A guest summoned the landlord, but the musician joined the officers and
began a low conversation with Georg, which was drowned by the confused
mingling of loud voices.

Wilhelm came from the Van der Werff house, where he had learned that the
next day but one, June fourteenth, would be the burgomaster's birthday.
Adrian had told Henrica, and the latter informed him.  The master of the
house was to be surprised with a song on the morning of his birthday
festival.

"Excellent," said Georg, interrupting his friend, "she will manage the
matter admirably."

"Not she alone; we can depend upon Fran Van der Werff too.  At first she
wanted to decline, but when I proposed a pretty madrigal, yielded and
took the soprano."

"The soprano?"  asked the Junker excitedly.  "Of course I'm at your
service.  Let us go; have you the notes at home?"

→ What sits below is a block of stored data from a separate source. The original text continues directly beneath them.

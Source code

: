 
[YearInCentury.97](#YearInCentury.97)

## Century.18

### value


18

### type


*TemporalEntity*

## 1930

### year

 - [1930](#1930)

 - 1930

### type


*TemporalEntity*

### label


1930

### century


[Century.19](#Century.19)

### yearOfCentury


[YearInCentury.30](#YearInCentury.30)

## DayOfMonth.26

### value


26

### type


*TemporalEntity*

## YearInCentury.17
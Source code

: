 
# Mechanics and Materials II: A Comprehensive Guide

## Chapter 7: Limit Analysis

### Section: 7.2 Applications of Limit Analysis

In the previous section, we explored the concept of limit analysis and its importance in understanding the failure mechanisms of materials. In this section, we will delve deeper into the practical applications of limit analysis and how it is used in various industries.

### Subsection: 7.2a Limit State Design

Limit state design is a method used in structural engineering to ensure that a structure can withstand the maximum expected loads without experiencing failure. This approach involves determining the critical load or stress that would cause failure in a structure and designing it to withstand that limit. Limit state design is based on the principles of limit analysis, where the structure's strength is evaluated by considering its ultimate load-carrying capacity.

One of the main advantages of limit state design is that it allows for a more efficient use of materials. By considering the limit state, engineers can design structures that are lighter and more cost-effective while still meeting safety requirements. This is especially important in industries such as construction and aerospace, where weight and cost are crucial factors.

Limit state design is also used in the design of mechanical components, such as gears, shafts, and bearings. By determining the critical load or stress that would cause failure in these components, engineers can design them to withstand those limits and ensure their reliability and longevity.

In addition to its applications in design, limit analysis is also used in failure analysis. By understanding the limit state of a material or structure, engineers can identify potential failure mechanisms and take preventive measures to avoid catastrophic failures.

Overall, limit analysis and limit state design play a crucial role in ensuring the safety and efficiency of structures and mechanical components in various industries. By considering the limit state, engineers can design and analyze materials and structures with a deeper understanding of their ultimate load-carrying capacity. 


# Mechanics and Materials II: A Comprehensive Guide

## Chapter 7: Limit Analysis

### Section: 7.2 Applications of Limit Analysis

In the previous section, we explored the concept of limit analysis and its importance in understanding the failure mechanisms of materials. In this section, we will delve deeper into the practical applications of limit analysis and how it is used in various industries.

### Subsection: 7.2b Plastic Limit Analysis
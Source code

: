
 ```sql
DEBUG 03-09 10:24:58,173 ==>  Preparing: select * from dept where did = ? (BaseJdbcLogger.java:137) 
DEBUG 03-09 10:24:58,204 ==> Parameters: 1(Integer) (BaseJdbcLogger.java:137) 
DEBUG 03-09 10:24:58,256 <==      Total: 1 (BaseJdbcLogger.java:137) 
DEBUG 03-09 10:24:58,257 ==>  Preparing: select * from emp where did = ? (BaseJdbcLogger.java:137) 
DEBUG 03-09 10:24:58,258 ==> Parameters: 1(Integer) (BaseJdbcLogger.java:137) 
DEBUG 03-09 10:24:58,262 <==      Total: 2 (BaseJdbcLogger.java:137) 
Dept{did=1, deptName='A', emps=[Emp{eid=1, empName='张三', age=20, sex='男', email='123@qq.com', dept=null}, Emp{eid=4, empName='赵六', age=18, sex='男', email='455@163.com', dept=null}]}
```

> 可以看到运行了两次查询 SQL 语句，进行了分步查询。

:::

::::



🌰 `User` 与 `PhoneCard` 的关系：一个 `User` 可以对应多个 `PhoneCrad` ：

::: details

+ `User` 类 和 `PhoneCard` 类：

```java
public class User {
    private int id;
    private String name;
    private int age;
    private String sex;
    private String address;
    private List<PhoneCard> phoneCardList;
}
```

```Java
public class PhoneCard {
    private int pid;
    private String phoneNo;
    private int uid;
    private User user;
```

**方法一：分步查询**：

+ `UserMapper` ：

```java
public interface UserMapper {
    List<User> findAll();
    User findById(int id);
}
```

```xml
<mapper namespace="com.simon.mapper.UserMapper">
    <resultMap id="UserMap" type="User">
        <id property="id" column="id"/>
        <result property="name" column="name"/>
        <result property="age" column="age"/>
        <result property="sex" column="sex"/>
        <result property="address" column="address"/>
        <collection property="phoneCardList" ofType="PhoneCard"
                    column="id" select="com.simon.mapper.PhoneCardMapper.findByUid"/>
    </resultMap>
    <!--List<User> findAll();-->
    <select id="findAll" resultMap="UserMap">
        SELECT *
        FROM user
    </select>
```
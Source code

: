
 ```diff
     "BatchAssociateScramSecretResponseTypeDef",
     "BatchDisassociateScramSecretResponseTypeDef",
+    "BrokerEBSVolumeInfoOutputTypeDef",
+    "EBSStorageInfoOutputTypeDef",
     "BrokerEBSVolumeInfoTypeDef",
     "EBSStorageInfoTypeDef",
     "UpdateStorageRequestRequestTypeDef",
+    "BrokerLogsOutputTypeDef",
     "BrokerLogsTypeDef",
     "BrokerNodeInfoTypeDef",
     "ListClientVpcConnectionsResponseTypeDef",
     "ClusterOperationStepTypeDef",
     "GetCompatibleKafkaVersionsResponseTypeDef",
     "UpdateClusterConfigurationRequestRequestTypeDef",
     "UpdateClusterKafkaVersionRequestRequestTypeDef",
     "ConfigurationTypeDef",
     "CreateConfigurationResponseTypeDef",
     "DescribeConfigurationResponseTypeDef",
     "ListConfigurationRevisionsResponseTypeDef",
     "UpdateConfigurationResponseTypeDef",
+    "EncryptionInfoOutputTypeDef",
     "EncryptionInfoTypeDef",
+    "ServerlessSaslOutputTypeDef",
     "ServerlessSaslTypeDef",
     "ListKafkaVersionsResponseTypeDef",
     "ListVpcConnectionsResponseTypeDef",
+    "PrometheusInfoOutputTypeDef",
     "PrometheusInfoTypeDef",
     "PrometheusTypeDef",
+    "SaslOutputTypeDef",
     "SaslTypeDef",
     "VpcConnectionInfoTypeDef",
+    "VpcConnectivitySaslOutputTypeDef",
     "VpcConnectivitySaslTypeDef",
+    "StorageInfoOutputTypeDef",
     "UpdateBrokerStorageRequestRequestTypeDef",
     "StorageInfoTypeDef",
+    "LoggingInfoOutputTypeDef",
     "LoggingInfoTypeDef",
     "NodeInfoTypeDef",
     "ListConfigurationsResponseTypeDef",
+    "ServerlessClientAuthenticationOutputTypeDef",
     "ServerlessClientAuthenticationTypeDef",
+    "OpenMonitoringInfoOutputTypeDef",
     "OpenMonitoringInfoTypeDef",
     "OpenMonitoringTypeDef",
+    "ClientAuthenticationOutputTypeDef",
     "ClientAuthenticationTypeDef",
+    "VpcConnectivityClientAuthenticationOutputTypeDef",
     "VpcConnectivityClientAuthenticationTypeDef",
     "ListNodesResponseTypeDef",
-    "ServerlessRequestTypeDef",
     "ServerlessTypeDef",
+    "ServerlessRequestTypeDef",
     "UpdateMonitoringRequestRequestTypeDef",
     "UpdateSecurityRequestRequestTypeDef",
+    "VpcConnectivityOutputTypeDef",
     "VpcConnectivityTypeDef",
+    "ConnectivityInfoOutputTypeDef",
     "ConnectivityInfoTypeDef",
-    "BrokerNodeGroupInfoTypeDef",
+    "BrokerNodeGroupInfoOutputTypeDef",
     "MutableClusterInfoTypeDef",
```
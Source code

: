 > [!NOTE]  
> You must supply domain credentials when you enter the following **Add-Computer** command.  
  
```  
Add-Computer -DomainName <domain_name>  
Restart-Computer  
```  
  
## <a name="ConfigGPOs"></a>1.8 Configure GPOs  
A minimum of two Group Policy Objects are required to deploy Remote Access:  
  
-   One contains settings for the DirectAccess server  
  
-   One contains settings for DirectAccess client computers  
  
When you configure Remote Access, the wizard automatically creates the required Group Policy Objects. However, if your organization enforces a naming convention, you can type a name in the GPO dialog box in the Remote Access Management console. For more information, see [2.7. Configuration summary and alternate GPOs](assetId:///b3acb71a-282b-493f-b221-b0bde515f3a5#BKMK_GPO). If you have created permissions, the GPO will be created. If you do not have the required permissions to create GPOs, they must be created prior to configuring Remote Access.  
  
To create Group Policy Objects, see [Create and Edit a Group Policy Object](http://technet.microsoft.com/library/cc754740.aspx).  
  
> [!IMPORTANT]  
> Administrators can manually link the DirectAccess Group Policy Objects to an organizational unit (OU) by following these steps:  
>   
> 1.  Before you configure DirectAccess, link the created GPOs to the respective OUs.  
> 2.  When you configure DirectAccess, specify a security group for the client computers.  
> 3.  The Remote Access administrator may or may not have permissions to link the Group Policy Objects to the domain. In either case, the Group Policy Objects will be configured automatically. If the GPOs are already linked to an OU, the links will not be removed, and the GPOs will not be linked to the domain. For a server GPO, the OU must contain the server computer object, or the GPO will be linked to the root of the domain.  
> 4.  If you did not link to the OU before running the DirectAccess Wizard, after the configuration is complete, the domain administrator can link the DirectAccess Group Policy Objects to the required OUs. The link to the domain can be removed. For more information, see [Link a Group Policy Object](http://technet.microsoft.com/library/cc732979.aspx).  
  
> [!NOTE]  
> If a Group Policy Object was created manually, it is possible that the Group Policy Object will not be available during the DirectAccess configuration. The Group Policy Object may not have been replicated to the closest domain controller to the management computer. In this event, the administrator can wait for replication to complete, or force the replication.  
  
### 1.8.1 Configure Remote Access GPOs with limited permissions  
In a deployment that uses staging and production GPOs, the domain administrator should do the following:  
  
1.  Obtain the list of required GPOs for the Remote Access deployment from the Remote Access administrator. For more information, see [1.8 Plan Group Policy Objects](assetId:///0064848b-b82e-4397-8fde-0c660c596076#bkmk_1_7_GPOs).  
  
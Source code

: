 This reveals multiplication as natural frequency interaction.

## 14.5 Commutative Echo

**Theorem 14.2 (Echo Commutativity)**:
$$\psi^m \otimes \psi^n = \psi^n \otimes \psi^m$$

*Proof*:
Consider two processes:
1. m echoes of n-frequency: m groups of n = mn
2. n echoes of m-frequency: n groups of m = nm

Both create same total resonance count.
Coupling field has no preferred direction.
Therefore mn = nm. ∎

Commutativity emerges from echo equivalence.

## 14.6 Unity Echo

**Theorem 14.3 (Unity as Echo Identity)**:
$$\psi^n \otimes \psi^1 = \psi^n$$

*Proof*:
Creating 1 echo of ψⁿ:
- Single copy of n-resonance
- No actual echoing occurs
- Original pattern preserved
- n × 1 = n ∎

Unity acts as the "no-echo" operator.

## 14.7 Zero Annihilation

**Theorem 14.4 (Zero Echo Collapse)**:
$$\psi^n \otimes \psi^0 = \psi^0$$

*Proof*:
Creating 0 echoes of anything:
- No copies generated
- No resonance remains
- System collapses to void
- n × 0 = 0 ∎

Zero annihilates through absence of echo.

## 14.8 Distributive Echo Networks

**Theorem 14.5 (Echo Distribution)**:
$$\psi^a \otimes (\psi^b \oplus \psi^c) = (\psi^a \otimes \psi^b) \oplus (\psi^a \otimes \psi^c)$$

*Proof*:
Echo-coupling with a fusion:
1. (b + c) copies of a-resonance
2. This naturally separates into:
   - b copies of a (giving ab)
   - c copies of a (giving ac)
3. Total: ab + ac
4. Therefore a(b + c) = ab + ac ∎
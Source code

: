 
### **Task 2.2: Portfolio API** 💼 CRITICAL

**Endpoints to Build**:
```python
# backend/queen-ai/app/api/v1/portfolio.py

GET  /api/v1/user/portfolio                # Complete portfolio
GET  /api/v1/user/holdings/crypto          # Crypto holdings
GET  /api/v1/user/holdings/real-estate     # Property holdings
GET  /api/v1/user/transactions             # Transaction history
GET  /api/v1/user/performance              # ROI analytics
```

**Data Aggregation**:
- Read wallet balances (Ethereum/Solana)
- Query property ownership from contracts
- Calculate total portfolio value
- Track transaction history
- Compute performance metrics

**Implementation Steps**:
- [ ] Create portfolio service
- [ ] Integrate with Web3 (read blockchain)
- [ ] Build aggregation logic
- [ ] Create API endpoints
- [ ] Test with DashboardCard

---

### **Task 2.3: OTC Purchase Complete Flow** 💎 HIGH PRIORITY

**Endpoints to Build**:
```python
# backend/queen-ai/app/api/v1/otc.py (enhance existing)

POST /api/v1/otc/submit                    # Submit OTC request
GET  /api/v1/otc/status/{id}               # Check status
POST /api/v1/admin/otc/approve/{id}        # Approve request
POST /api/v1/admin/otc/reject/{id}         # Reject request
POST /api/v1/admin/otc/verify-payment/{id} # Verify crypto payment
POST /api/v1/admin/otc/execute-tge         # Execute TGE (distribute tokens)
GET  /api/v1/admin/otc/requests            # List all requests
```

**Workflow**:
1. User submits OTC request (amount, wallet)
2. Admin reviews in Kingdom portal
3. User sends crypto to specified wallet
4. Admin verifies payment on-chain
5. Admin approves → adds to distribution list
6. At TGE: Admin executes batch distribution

"No, Herr von Dornburg, I have just taken them to the ladies; but early
to-morrow morning--"

"There will be a rehearsal early to-morrow morning!  The jug is for me,
Jungfer Dortchen!  Your health, Colonel Mulder!  Captain Huivenvoorde,
I drain this goblet to your new standard and hope to have many a jolly
ride by your side."

The German's eyes again sparkled with an eager light, and when Captain
Van der Laen, continuing his conversation, cried enthusiastically: "The
Beggars of the Sea will yet sink the Spanish power.  The sea, gentlemen.
the sea!  To base one's cause on nothing, is the best way!  To exult,
leap and grapple in the storm!  To fight and struggle man to man and
breast to breast on the deck of the enemy's ship!  To fight and conquer,
or perish with the foe!"

"To your health, Junker!"  exclaimed the colonel.  "Zounds, we need such
youths!"

"Now you are your old self again," said Wilhelm, turning to his friend.
"Touch glasses to your dear ones at home."

"Two glasses for one," cried Georg.  "To the dear ones at home--to the
joys and sorrows of the heart, to the fair woman we love!  War is
rapture, love is life!  Let the wounds bleed, let the heart break into a
thousand pieces.  Laurels grow green on the battle-field, love twines
garlands of roses-roses with thorns, yet beautiful roses!  Go, beaker!
No other lips shall drink from you."

Georg's cheeks glowed as he flung the glass goblet into a corner of the
room, where it shattered into fragments.  His comrades at the table
cheered loudly, but Captain Cromwell rose quietly to leave the room,
and the landlord shook his wise head doubtfully.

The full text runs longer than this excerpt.